Spark standalone cluster started at http://ec2-52-49-81-151.eu-west-1.compute.amazonaws.com:8080
Done!
  1. ssh onto Spark master
ssh -o StrictHostKeyChecking=no -o UserKnownHostsFile=/dev/null -i ${EC2_PEM_FILE} root@<SPARK_MASTER_HOST>
  1. Train a DNN model, and test using mnist dataset located at ${CAFFE_ON_SPARK}/data
g2.2xlarge g2.8xlarge
export CORES_PER_WORKER=8 export CORES_PER_WORKER=32
export DEVICES=1 export DEVICES=4
export SPARK_WORKER_INSTANCES=2 
export TOTAL_CORES=$((${CORES_PER_WORKER}*${SPARK_WORKER_INSTANCES}))
export MASTER_URL=spark://$(hostname):7077

source ~/.bashrc
pushd ${CAFFE_ON_SPARK}/data

hadoop fs -rm -r -f /mnist.model 
hadoop fs -rm -r -f /mnist_features_result
spark-submit --master ${MASTER_URL} \
    --files lenet_memory_train_test.prototxt,lenet_memory_solver.prototxt \
    --conf spark.cores.max=${TOTAL_CORES} \
    --conf spark.task.cpus=${CORES_PER_WORKER} \
    --conf spark.driver.extraLibraryPath="${LD_LIBRARY_PATH}" \
    --conf spark.executorEnv.LD_LIBRARY_PATH="${LD_LIBRARY_PATH}" \
    --class com.yahoo.ml.caffe.CaffeOnSpark  \
    ${CAFFE_ON_SPARK}/caffe-grid/target/caffe-grid-0.1-SNAPSHOT-jar-with-dependencies.jar \
        -train \
        -features accuracy,loss -label label \
        -conf lenet_memory_solver.prototxt \
	-clusterSize ${SPARK_WORKER_INSTANCES} \
        -devices ${DEVICES} \
	-connection ethernet \
        -model /mnist.model \
	-output /mnist_features_result
hadoop fs -ls /mnist*
hadoop fs -cat /mnist_features_result/*

The training will produce a model and various snapshots.

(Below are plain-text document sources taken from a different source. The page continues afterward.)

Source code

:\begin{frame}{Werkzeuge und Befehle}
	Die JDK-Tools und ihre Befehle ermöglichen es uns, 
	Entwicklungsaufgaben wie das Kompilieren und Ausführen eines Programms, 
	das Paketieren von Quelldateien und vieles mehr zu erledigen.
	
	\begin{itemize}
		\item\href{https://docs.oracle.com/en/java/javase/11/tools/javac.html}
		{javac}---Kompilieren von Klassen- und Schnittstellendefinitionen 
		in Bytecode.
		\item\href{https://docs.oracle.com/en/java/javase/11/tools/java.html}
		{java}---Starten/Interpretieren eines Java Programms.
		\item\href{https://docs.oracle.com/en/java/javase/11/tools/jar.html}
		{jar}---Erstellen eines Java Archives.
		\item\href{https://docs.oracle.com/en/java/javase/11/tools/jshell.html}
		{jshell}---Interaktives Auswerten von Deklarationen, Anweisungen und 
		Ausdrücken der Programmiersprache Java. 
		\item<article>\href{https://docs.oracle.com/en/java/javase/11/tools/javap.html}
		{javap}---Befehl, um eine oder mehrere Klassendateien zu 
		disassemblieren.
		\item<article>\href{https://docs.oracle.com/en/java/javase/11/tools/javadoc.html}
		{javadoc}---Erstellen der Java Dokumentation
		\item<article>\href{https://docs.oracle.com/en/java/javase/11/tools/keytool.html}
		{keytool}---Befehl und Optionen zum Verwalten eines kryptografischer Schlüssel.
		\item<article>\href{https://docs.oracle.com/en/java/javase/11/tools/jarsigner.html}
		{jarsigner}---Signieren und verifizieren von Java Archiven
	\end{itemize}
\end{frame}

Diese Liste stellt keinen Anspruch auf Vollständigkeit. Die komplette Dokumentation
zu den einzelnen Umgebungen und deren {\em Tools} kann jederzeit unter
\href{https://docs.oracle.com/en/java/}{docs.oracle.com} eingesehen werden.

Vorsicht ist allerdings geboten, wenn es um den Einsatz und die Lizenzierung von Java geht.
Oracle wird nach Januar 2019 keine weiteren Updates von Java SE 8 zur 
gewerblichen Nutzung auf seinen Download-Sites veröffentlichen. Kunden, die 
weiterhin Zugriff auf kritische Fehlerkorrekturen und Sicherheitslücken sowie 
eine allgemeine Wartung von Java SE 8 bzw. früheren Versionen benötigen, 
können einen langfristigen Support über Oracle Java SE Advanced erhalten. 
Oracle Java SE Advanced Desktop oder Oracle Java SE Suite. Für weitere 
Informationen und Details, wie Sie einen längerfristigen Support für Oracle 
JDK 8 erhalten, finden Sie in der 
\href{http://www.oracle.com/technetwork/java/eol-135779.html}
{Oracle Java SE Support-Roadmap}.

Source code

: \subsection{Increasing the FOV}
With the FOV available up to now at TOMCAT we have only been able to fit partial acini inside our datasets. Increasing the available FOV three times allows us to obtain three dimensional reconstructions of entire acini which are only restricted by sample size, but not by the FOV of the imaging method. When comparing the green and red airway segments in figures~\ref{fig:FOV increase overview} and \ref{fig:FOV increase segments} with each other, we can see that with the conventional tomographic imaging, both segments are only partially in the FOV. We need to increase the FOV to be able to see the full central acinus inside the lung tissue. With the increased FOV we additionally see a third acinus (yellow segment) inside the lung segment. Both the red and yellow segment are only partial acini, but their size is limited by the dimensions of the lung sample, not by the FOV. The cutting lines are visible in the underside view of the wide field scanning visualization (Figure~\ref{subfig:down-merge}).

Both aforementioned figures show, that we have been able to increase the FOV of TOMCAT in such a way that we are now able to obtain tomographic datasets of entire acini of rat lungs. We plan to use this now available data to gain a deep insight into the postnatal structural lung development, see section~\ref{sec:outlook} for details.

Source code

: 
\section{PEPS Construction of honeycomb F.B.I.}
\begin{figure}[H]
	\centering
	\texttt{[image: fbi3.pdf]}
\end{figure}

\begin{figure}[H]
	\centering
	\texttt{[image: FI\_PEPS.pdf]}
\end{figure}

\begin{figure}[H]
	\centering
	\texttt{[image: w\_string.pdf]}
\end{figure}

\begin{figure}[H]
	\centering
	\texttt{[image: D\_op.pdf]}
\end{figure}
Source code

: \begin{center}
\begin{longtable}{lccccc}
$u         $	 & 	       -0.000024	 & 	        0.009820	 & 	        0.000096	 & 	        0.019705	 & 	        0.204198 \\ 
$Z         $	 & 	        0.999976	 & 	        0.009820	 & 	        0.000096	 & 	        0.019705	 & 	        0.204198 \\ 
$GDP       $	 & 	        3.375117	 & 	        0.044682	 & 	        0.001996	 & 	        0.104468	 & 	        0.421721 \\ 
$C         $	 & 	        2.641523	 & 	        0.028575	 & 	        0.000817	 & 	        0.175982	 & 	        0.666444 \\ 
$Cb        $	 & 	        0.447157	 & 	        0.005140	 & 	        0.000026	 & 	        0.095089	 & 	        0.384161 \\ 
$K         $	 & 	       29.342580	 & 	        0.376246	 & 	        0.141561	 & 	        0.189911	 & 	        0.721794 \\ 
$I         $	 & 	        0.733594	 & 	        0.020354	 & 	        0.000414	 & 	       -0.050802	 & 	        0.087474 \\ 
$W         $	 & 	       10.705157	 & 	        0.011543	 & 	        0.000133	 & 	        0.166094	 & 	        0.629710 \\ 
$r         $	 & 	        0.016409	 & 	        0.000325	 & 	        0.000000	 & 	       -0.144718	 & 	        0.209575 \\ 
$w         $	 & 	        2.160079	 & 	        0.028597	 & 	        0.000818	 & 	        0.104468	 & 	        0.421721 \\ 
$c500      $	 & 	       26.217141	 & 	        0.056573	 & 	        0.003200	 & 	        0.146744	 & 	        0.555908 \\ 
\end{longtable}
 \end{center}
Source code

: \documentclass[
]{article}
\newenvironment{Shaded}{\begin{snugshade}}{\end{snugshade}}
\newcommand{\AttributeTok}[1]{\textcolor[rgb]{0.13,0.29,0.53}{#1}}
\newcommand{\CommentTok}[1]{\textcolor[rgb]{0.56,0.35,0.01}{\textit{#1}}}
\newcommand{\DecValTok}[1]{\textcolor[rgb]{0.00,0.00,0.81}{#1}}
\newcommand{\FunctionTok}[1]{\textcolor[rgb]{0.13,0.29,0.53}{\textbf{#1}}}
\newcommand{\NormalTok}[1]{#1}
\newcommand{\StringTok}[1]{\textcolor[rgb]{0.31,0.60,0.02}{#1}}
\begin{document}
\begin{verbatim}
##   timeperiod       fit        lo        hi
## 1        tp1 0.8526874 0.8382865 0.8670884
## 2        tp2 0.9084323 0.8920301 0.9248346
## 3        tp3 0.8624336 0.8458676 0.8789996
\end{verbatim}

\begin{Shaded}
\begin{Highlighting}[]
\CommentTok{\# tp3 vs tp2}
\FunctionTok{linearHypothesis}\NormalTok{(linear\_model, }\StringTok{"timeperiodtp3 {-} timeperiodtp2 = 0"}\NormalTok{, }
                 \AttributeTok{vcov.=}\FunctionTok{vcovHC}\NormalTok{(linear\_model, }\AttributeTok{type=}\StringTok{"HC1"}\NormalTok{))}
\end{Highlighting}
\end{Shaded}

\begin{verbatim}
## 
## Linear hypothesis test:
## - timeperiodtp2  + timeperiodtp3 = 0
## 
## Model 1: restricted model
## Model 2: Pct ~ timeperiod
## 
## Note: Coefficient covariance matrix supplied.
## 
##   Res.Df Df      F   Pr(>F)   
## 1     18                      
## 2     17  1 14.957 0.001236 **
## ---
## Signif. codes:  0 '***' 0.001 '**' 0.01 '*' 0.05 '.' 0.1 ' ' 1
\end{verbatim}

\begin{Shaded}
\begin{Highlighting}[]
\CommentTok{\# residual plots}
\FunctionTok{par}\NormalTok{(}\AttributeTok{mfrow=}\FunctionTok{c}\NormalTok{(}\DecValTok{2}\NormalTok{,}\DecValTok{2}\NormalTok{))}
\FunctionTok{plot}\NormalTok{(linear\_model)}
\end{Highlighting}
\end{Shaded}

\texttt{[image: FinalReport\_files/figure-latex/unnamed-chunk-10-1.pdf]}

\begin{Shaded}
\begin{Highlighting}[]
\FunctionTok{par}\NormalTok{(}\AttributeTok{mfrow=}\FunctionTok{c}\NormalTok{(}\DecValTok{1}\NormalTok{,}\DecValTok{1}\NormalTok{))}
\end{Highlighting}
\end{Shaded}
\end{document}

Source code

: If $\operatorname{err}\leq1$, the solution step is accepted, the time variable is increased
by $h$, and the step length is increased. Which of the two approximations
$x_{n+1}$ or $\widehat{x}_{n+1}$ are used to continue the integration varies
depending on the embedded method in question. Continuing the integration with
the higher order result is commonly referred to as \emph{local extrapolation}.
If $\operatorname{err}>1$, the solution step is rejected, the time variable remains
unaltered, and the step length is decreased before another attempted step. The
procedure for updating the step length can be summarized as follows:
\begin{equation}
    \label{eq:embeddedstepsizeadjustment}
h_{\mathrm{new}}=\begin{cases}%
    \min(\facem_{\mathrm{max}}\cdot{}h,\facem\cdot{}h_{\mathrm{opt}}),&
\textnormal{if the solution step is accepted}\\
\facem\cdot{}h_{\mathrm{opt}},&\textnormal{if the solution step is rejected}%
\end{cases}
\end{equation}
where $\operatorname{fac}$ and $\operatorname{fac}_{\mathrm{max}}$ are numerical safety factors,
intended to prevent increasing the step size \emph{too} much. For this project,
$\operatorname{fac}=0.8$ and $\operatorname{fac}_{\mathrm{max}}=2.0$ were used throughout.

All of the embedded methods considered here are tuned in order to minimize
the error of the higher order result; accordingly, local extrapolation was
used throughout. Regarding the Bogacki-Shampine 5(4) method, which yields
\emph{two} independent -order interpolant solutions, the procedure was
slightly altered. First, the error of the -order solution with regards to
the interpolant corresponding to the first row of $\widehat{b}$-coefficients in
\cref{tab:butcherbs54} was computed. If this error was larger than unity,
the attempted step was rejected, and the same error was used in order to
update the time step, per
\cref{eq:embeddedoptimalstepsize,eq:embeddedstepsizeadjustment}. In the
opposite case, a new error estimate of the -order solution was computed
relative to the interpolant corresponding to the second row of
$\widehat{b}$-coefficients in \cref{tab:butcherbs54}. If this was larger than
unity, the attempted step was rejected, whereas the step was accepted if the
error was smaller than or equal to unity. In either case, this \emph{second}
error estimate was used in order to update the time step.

-rw-r--r--   3 root supergroup    1725052 2016-02-20 00:57 /mnist_lenet.model
-rw-r--r--   3 root supergroup    1725052 2016-02-20 00:57 /mnist_lenet_iter_10000.caffemodel
-rw-r--r--   3 root supergroup    1724462 2016-02-20 00:57 /mnist_lenet_iter_10000.solverstate
-rw-r--r--   3 root supergroup    1725052 2016-02-20 00:56 /mnist_lenet_iter_5000.caffemodel
-rw-r--r--   3 root supergroup    1724461 2016-02-20 00:56 /mnist_lenet_iter_5000.solverstate

The feature result file should look like:

{"SampleID":"00009945","accuracy":[1.0],"loss":[0.008374605],"label":[9.0]}
{"SampleID":"00009946","accuracy":[1.0],"loss":[0.008374605],"label":[1.0]}
{"SampleID":"00009947","accuracy":[1.0],"loss":[0.008374605],"label":[4.0]}
{"SampleID":"00009948","accuracy":[1.0],"loss":[0.008374605],"label":[0.0]}
{"SampleID":"00009949","accuracy":[1.0],"loss":[0.008374605],"label":[6.0]}
{"SampleID":"00009950","accuracy":[1.0],"loss":[0.008374605],"label":[1.0]}
...

You could run a similar steps for cifar10 datasets.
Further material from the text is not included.